In her article, Why Newsroom Diversity Works, Alicia Stewart states that, "only 25 percent of African-Americans and 33 percent of Hispanics said the news media accurately portrayed their communities." While I agree this is a problem, I do not feel that Stewart hits the nail on the head. Yes, we need diversity in newsrooms, like every other workplace, so we can accurately portray what is happening in the world. But who are we portraying it to? She uses the word "their" as if it's actually their community, but instead it is OUR community. An African-American reporter should not be hired merely to appease her own race, but to shed light to all races.

When I hear phrases like the "African-American community," I feel separated. Separated because I want to be a part of those communities. I want to be a part of the Asian community and the Hispanic community. I want to be able to turn on the television and listen to a Muslim reporter talk about the problems that her wold is facing so I know what needs to be done to fix the problem. So far, I have not seen that. Rather, I see the same people I always do, talking about the same thing they always do.

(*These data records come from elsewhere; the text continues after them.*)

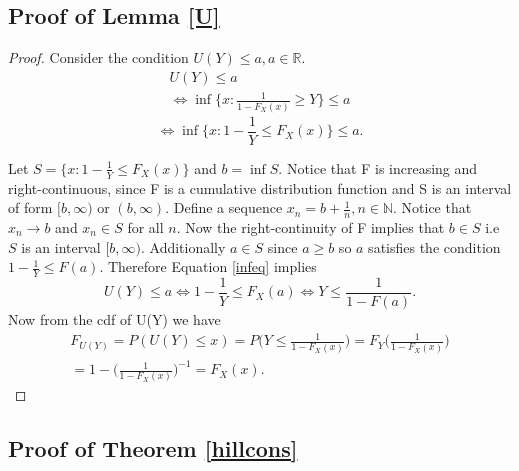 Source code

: \documentclass[english,12pt,a4paper,pdftex,sci,utf8]{aaltothesis} %
\begin{document}
\subsection{Proof of Lemma \ref{U}}

\begin{proof}
Consider the condition $U(Y) \leq a, a \in \mathbb{R}$.
\begin{equation*}
\begin{split}
U(Y) \leq a \\
\Leftrightarrow \inf\big\{x: \frac{1}{1-F_X(x)} \geq Y\big\} \leq a
\end{split}
\end{equation*}
\begin{equation}
\Leftrightarrow \inf\big\{x: 1 - \frac{1}{Y} \leq F_X(x)\big\} \leq a.
\label{infeq}
\end{equation}


Let $S=\big\{x: 1 - \frac{1}{Y} \leq F_X(x)\big\}$ and $b = \inf S$. Notice that F is increasing and right-continuous, since F is a cumulative distribution function and S is an interval of form $[b,\infty)$ or $(b, \infty)$. Define a sequence $x_n=b+\frac{1}{n}, n\in \mathbb{N}$. Notice that $x_n \rightarrow b$ and $x_n \in S$ for all $n$. Now the right-continuity of F implies that $b \in S$ i.e $S$ is an interval $[b, \infty)$. Additionally $a \in S$ since $a\geq b$ so $a$ satisfies the condition $1-\frac{1}{Y} \leq F(a)$. Therefore Equation \eqref{infeq} implies
\begin{equation*}
U(Y) \leq a \Leftrightarrow 1 - \frac{1}{Y} \leq F_X(a) \Leftrightarrow Y \leq \frac{1}{1-F(a)}.
\end{equation*}
Now from the cdf of U(Y) we have
\begin{equation*}
\begin{split}
F_{U(Y)} = P(U(Y) \leq x) = P\Big(Y \leq \frac{1}{1-F_X(x)}\Big) = F_Y\Big(\frac{1}{1-F_X(x)}\Big) \\
= 1-\Big(\frac{1}{1-F_X(x)}\Big)^{-1} =F_X(x).
\end{split}
\end{equation*}
\end{proof}

\subsection{Proof of Theorem \ref{hillcons}}
\end{document}
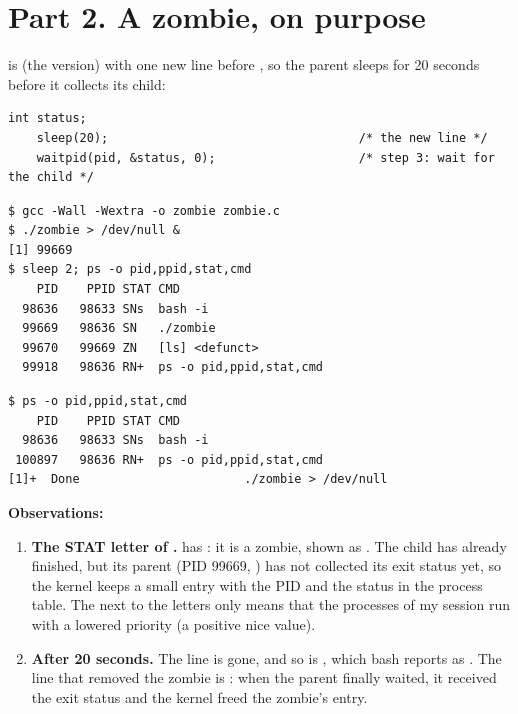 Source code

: \documentclass[11pt,a4paper]{article}
\begin{document}
\section{Part 2. A zombie, on purpose}

 is  (the  version) with one new line before
, so the parent sleeps for 20 seconds before it collects its child:

\begin{lstlisting}[style=ccode,firstnumber=23,caption={The change in zombie.c}]
    int status;
    sleep(20);                                   /* the new line */
    waitpid(pid, &status, 0);                    /* step 3: wait for the child */
\end{lstlisting}

\begin{lstlisting}[caption={The process table while the parent sleeps}]
$ gcc -Wall -Wextra -o zombie zombie.c
$ ./zombie > /dev/null &
[1] 99669
$ sleep 2; ps -o pid,ppid,stat,cmd
    PID    PPID STAT CMD
  98636   98633 SNs  bash -i
  99669   98636 SN   ./zombie
  99670   99669 ZN   [ls] <defunct>
  99918   98636 RN+  ps -o pid,ppid,stat,cmd
\end{lstlisting}

\begin{lstlisting}[caption={The process table after 20 seconds}]
$ ps -o pid,ppid,stat,cmd
    PID    PPID STAT CMD
  98636   98633 SNs  bash -i
 100897   98636 RN+  ps -o pid,ppid,stat,cmd
[1]+  Done                       ./zombie > /dev/null
\end{lstlisting}

\textbf{Observations:}
\begin{enumerate}
  \item \textbf{The STAT letter of .}  has : it is a zombie, shown as
  . The child has already finished, but its parent (PID 99669,
  ) has not collected its exit status yet, so the kernel keeps a small entry with
  the PID and the status in the process table. The  next to the letters only means that
  the processes of my session run with a lowered priority (a positive nice value).
  \item \textbf{After 20 seconds.} The  line is gone, and so is
  , which bash reports as . The line that removed the zombie is
  : when the parent finally waited, it received the exit status
  and the kernel freed the zombie's entry.
\end{enumerate}
\end{document}
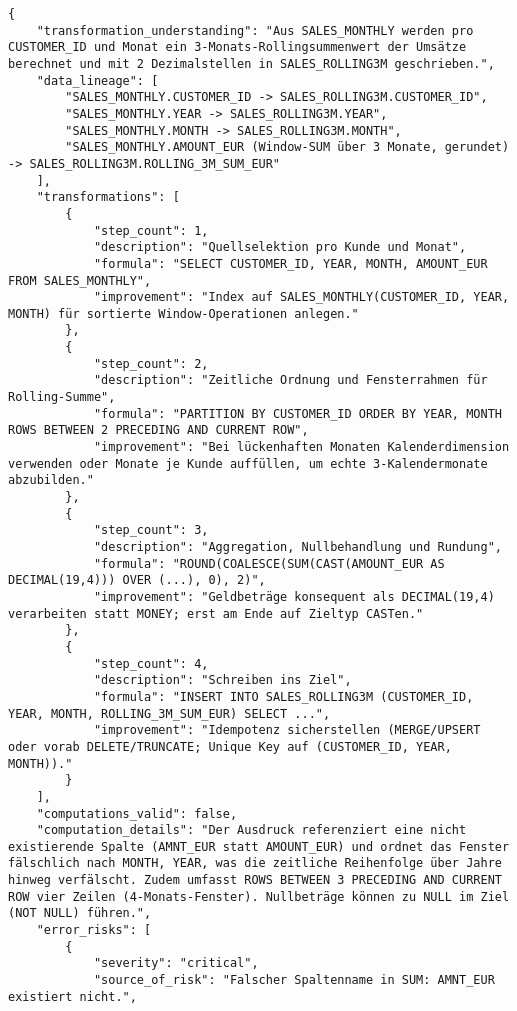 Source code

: \begin{lstlisting}[caption={Ausgabe: GPT-5 Anwendungsfall 8 Hauptdurchlauf},label={gpt_case8_prompt1}]
{
    "transformation_understanding": "Aus SALES_MONTHLY werden pro CUSTOMER_ID und Monat ein 3-Monats-Rollingsummenwert der Umsätze berechnet und mit 2 Dezimalstellen in SALES_ROLLING3M geschrieben.",
    "data_lineage": [
        "SALES_MONTHLY.CUSTOMER_ID -> SALES_ROLLING3M.CUSTOMER_ID",
        "SALES_MONTHLY.YEAR -> SALES_ROLLING3M.YEAR",
        "SALES_MONTHLY.MONTH -> SALES_ROLLING3M.MONTH",
        "SALES_MONTHLY.AMOUNT_EUR (Window-SUM über 3 Monate, gerundet) -> SALES_ROLLING3M.ROLLING_3M_SUM_EUR"
    ],
    "transformations": [
        {
            "step_count": 1,
            "description": "Quellselektion pro Kunde und Monat",
            "formula": "SELECT CUSTOMER_ID, YEAR, MONTH, AMOUNT_EUR FROM SALES_MONTHLY",
            "improvement": "Index auf SALES_MONTHLY(CUSTOMER_ID, YEAR, MONTH) für sortierte Window-Operationen anlegen."
        },
        {
            "step_count": 2,
            "description": "Zeitliche Ordnung und Fensterrahmen für Rolling-Summe",
            "formula": "PARTITION BY CUSTOMER_ID ORDER BY YEAR, MONTH ROWS BETWEEN 2 PRECEDING AND CURRENT ROW",
            "improvement": "Bei lückenhaften Monaten Kalenderdimension verwenden oder Monate je Kunde auffüllen, um echte 3-Kalendermonate abzubilden."
        },
        {
            "step_count": 3,
            "description": "Aggregation, Nullbehandlung und Rundung",
            "formula": "ROUND(COALESCE(SUM(CAST(AMOUNT_EUR AS DECIMAL(19,4))) OVER (...), 0), 2)",
            "improvement": "Geldbeträge konsequent als DECIMAL(19,4) verarbeiten statt MONEY; erst am Ende auf Zieltyp CASTen."
        },
        {
            "step_count": 4,
            "description": "Schreiben ins Ziel",
            "formula": "INSERT INTO SALES_ROLLING3M (CUSTOMER_ID, YEAR, MONTH, ROLLING_3M_SUM_EUR) SELECT ...",
            "improvement": "Idempotenz sicherstellen (MERGE/UPSERT oder vorab DELETE/TRUNCATE; Unique Key auf (CUSTOMER_ID, YEAR, MONTH))."
        }
    ],
    "computations_valid": false,
    "computation_details": "Der Ausdruck referenziert eine nicht existierende Spalte (AMNT_EUR statt AMOUNT_EUR) und ordnet das Fenster fälschlich nach MONTH, YEAR, was die zeitliche Reihenfolge über Jahre hinweg verfälscht. Zudem umfasst ROWS BETWEEN 3 PRECEDING AND CURRENT ROW vier Zeilen (4-Monats-Fenster). Nullbeträge können zu NULL im Ziel (NOT NULL) führen.",
    "error_risks": [
        {
            "severity": "critical",
            "source_of_risk": "Falscher Spaltenname in SUM: AMNT_EUR existiert nicht.",

\end{lstlisting}
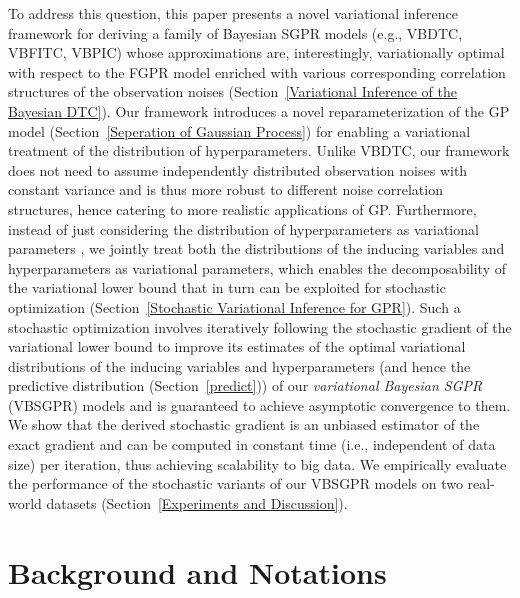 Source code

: \documentclass[conference]{IEEEtran}
\begin{document}
To address this question, this paper presents a novel variational inference framework for deriving a family of Bayesian SGPR models (e.g., VBDTC, VBFITC, VBPIC) whose approximations are, interestingly, variationally optimal with respect to the FGPR model enriched with various corresponding correlation structures of the observation noises (Section~\ref{Variational Inference of the Bayesian DTC}).
Our framework introduces a novel reparameterization of the GP model (Section~\ref{Seperation of Gaussian Process}) for enabling a variational treatment of the distribution of hyperparameters.
	Unlike VBDTC, our framework does not need to assume independently distributed observation noises with constant variance and is thus more robust to different noise correlation structures, hence catering to more realistic applications of GP.
	Furthermore, instead of just considering the distribution of hyperparameters as variational parameters \cite{Titsias13,Gal2015Improving}, we jointly treat both the distributions of the inducing variables and hyperparameters as variational parameters, which  enables the decomposability of the variational lower bound that in turn can be exploited for stochastic optimization (Section~\ref{Stochastic Variational Inference for GPR}).  
	Such a stochastic optimization involves iteratively following the stochastic gradient of the variational lower bound to improve its estimates of the optimal variational distributions of the inducing variables and hyperparameters (and hence the predictive distribution (Section~\ref{predict})) of our \emph{variational Bayesian SGPR} (VBSGPR) models and is guaranteed to achieve asymptotic convergence to them.
	We show that the derived stochastic gradient is an unbiased estimator of the exact gradient and can be computed in constant time (i.e., independent of data size) per iteration, thus achieving scalability to big data.
	We empirically evaluate the performance of the stochastic variants of our VBSGPR models on two real-world  datasets (Section~\ref{Experiments and Discussion}).
%
%
\section{Background and Notations}%
\end{document}
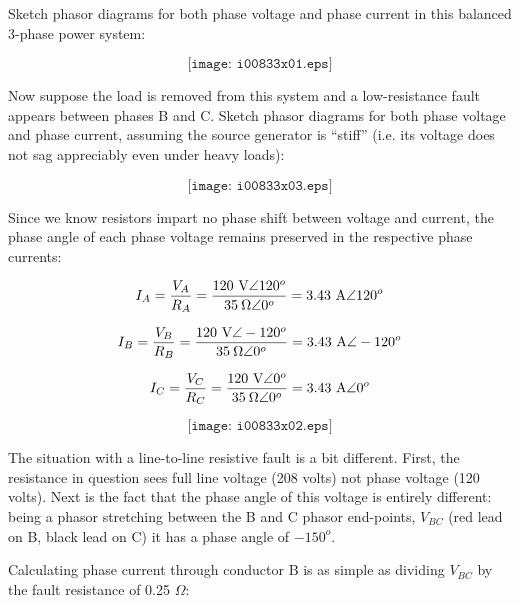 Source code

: 

Sketch phasor diagrams for both phase voltage and phase current in this balanced 3-phase power system:

$$\texttt{[image: i00833x01.eps]}$$

\vskip 10pt

Now suppose the load is removed from this system and a low-resistance fault appears between phases B and C.  Sketch phasor diagrams for both phase voltage and phase current, assuming the source generator is ``stiff'' (i.e. its voltage does not sag appreciably even under heavy loads):

$$\texttt{[image: i00833x03.eps]}$$







Since we know resistors impart no phase shift between voltage and current, the phase angle of each phase voltage remains preserved in the respective phase currents:

$$I_A = {V_A \over R_A} = {120 \hbox{ V} \angle 120^o \over 35 \> \Omega \angle 0^o} = 3.43 \hbox{ A} \angle 120^o$$

$$I_B = {V_B \over R_B} = {120 \hbox{ V} \angle -120^o \over 35 \> \Omega \angle 0^o} = 3.43 \hbox{ A} \angle -120^o$$

$$I_C = {V_C \over R_C} = {120 \hbox{ V} \angle 0^o \over 35 \> \Omega \angle 0^o} = 3.43 \hbox{ A} \angle 0^o$$

$$\texttt{[image: i00833x02.eps]}$$

\vskip 10pt

\filbreak

The situation with a line-to-line resistive fault is a bit different.  First, the resistance in question sees full line voltage (208 volts) not phase voltage (120 volts).  Next is the fact that the phase angle of this voltage is entirely different: being a phasor stretching between the B and C phasor end-points, $V_{BC}$ (red lead on B, black lead on C) it has a phase angle of $-150^o$.

Calculating phase current through conductor B is as simple as dividing $V_{BC}$ by the fault resistance of 0.25 $\Omega$:

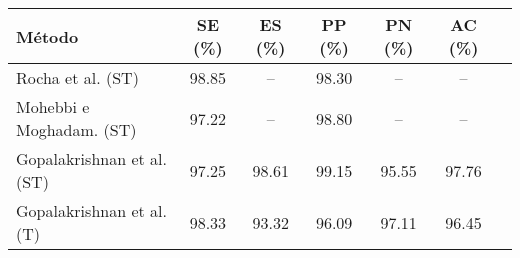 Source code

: \begin{tabular}{lcccccc}
    \toprule
    Método & SE (\%) & ES (\%) & PP (\%) & PN (\%) & AC (\%)\\
    \midrule
    Rocha et al. (ST)          & \cellcolor[gray]{0.9} 98.85 & --    & 98.30 & --    & --   \\
    Mohebbi e Moghadam. (ST)   & 97.22 & --    & 98.80 & --    & --   \\
    Gopalakrishnan et al. (ST) & 97.25 & 98.61 & \cellcolor[gray]{0.9} 99.15 & 95.55 & 97.76\\
    Gopalakrishnan et al. (T)  & 98.33 & 93.32 & 96.09 & 97.11 & 96.45\\
    \bottomrule
\end{tabular}
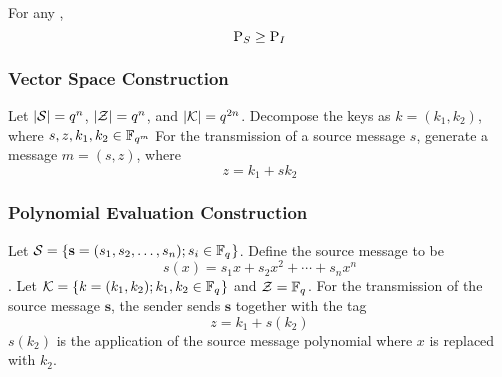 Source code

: \begin{theorem}\label{thm:Bounds_Systematic_Authentication_Code}
  For any ,
  \begin{equation}\label{eq:Bounds_Systematic_Authentication_Code}
    \operatorname{\operatorname{P}}_{S} \geq \operatorname{\operatorname{P}}_{I}
  \end{equation}
\end{theorem}

\subsubsection{Vector Space Construction}\label{subsubsec:Systematic_Authentication_Code-Vector_Space}
Let $\lvert \operatorname{\mathcal{S}} \rvert = q^{n}$, $\lvert \operatorname{\mathcal{Z}} \rvert = q^{n}$, and $\lvert \operatorname{\mathcal{K}} \rvert = q^{2n}$.
Decompose the keys as $k = (k_{1}, k_{2})$, where $s, z, k_{1}, k_{2} \in \mathbb{F}_{q^{m}}$
For the transmission of a source message $s$, generate a message $m = (s, z)$, where
\begin{equation*}
  z = k_{1} + sk_{2}
\end{equation*}

\subsubsection{Polynomial Evaluation Construction}\label{subsubsec:Systematic_Authentication_Code-Polynomial_Evaluation}
Let $\operatorname{\mathcal{S}} = \lbrace \mathbf{s} = (s_{1}, s_{2}, \ldots, s_{n}); s_{i} \in \mathbb{F}_{q^{}} \rbrace$.
Define the source message  to be
\begin{equation*}
  s(x) = s_{1}x + s_{2}x^{2} + \cdots + s_{n}x^{n}
\end{equation*}.
Let $\operatorname{\mathcal{K}} = \lbrace k = (k_{1}, k_{2}); k_{1}, k_{2} \in \mathbb{F}_{q^{}} \rbrace$ and $\operatorname{\mathcal{Z}} = \mathbb{F}_{q^{}}$.
For the transmission of the source message $\mathbf{s}$, the sender sends $\mathbf{s}$ together with the tag
\begin{equation*}
  z = k_{1} + s(k_{2})
\end{equation*}
$s(k_{2})$ is the application of the source message polynomial where $x$ is replaced with $k_{2}$.


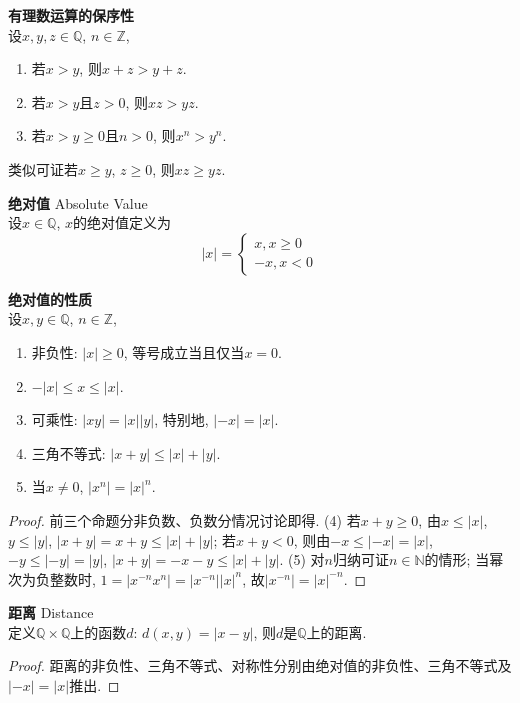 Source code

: \begin{pro}\textbf{有理数运算的保序性}\\
设$x,y,z \in \mathbb{Q}$, $n\in \mathbb{Z}$,
\begin{enumerate}
\item 若$x>y$, 则$x+z>y+z$.
\item 若$x>y$且$z>0$, 则$xz>yz$.
\item 若$x>y\ge 0$且$n>0$, 则$x^n>y^n$. 
\end{enumerate}
\end{pro}
类似可证若$x\ge y$, $z\ge 0$, 则$xz\ge yz$. 


\begin{dfn} \textbf{绝对值} Absolute Value\\
设$x\in \mathbb{Q}$, $x$的绝对值定义为
\begin{equation}
|x|=\begin{cases}
x, x\ge 0\\
-x, x<0
\end{cases}
\end{equation}
\end{dfn}

\begin{pro} \textbf{绝对值的性质}\\
设$x,y\in \mathbb{Q}$, $n\in \mathbb{Z}$,
\begin{enumerate}
\item 非负性: $|x|\ge 0$, 等号成立当且仅当$x=0$.
\item $-|x|\le x \le |x|$.
\item 可乘性: $|xy|=|x||y|$, 特别地, $|-x|=|x|$.
\item 三角不等式: $|x+y|\le |x|+|y|$.
\item 当$x\neq 0$, $|x^n|=|x|^n$.
\end{enumerate}
\label{pro:abs_rational}
\end{pro}
\begin{proof}
前三个命题分非负数、负数分情况讨论即得. (4) 若$x+y\ge 0$, 由$x\le |x|$, $y\le |y|$, $|x+y|=x+y\le |x|+|y|$; 若$x+y<0$, 则由$-x\le |-x|=|x|$, $-y\le |-y|=|y|$, $|x+y|=-x-y\le |x|+|y|$. (5) 对$n$归纳可证$n\in \mathbb{N}$的情形; 当幂次为负整数时, $1=|x^{-n}x^n|=|x^{-n}||x|^n$, 故$|x^{-n}|=|x|^{-n}$.
\end{proof}

\begin{col} \textbf{距离} Distance\\
定义$\mathbb{Q}\times\mathbb{Q}$上的函数$d$: $d(x,y)=|x-y|$, 则$d$是$\mathbb{Q}$上的距离. 
\end{col}
\begin{proof}
距离的非负性、三角不等式、对称性分别由绝对值的非负性、三角不等式及$|-x|=|x|$推出.
\end{proof}

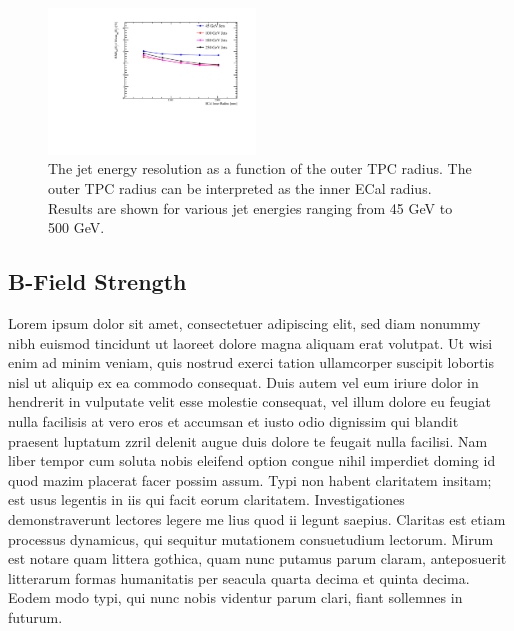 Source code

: \documentclass[final,3p,times,twocolumn]{elsarticle}
\begin{document}
\begin{figure}[!h]
  \begin{center}
     \includegraphics[width=0.49\textwidth]{7_GlobalParamScan/JER_vs_ECalInnerRadius.pdf}
      \caption{The jet energy resolution as a function of the outer TPC radius.  The outer TPC radius can be interpreted as the inner ECal radius.  Results are shown for various jet energies ranging from 45 GeV to 500 GeV.\label{}}
  \end{center}
\end{figure}

\subsection{B-Field Strength}
Lorem ipsum dolor sit amet, consectetuer adipiscing elit, sed diam nonummy nibh euismod tincidunt ut laoreet dolore magna aliquam erat volutpat. Ut wisi enim ad minim veniam, quis
nostrud exerci tation ullamcorper suscipit lobortis nisl ut aliquip ex ea commodo consequat. Duis autem vel eum iriure dolor in hendrerit in vulputate velit esse molestie consequat,
vel illum dolore eu feugiat nulla facilisis at vero eros et accumsan et iusto odio dignissim qui blandit praesent luptatum zzril delenit augue duis dolore te feugait nulla facilisi.
Nam liber tempor cum soluta nobis eleifend option congue nihil imperdiet doming id quod mazim placerat facer possim assum. Typi non habent claritatem insitam; est usus legentis in
iis qui facit eorum claritatem. Investigationes demonstraverunt lectores legere me lius quod ii legunt saepius. Claritas est etiam processus dynamicus, qui sequitur mutationem
consuetudium lectorum. Mirum est notare quam littera gothica, quam nunc putamus parum claram, anteposuerit litterarum formas humanitatis per seacula quarta decima et quinta
decima. Eodem modo typi, qui nunc nobis videntur parum clari, fiant sollemnes in futurum.
\end{document}
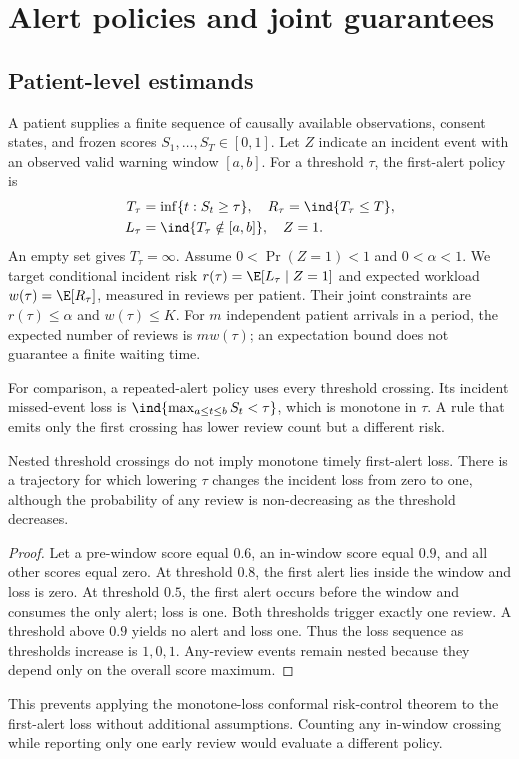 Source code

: \section{Alert policies and joint guarantees}\label{sec:theory}
\subsection{Patient-level estimands}
A patient supplies a finite sequence of causally available observations, consent states, and frozen scores $S_1,\ldots,S_T\in[0,1]$. Let $Z$ indicate an incident event with an observed valid warning window $[a,b]$. For a threshold $\tau$, the first-alert policy is
\begin{equation}
 \begin{aligned}
 T_\tau&=\inf\{t:S_t\ge\tau\},\quad R_\tau=\ind\{T_\tau\le T\},\\
 L_\tau&=\ind\{T_\tau\notin[a,b]\},\quad Z=1.
 \end{aligned}
 \label{eq:first}
\end{equation}
An empty set gives $T_\tau=\infty$. Assume $0<\Pr(Z=1)<1$ and $0<\alpha<1$. We target conditional incident risk $r(\tau)=\E[L_\tau\mid Z=1]$ and expected workload $w(\tau)=\E[R_\tau]$, measured in reviews per patient. Their joint constraints are $r(\tau)\le\alpha$ and $w(\tau)\le K$. For $m$ independent patient arrivals in a period, the expected number of reviews is $mw(\tau)$; an expectation bound does not guarantee a finite waiting time.

For comparison, a repeated-alert policy uses every threshold crossing. Its incident missed-event loss is $\ind\{\max_{a\le t\le b}S_t<\tau\}$, which is monotone in $\tau$. A rule that emits only the first crossing has lower review count but a different risk.

\begin{proposition}\label{prop:nonmono}
Nested threshold crossings do not imply monotone timely first-alert loss. There is a trajectory for which lowering $\tau$ changes the incident loss from zero to one, although the probability of any review is non-decreasing as the threshold decreases.
\end{proposition}
\begin{proof}
Let a pre-window score equal $0.6$, an in-window score equal $0.9$, and all other scores equal zero. At threshold $0.8$, the first alert lies inside the window and loss is zero. At threshold $0.5$, the first alert occurs before the window and consumes the only alert; loss is one. Both thresholds trigger exactly one review. A threshold above $0.9$ yields no alert and loss one. Thus the loss sequence as thresholds increase is $1,0,1$. Any-review events remain nested because they depend only on the overall score maximum.
\end{proof}
This prevents applying the monotone-loss conformal risk-control theorem \citep{crc} to the first-alert loss without additional assumptions. Counting any in-window crossing while reporting only one early review would evaluate a different policy.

When a late night anchor or talk show host steps down, major news outlets fill major late night positions with standard and safe replacements. That is until The Daily Show replaced host Jon Stewart with a South African comedian, Trevor Noah.

Photo courtesy of

While Comedy Central isn't a big time network and probably not the most reliable destination for news, it has the ability to be the catalyst for change America needs. Larry Wilmore, who replaced Stephen Colbert's slot, has turned talking about the issues into systematic issues that need to be resolved. Comedy Central could had gone with another white male like John Oliver or Jason Jones. Or even broken the gender late night ceiling with Amy Poehler. But none of them would be able to do what Trevor Noah has the potential do, and that's to help change the preconceived mindset that America developed over races. With an unfiltered and unamerican voice (literally), Noah can bring to light the problems that face the racially separated America we live in today. Only when the mindset is changed is when we'll be able to become a truly diversified nation.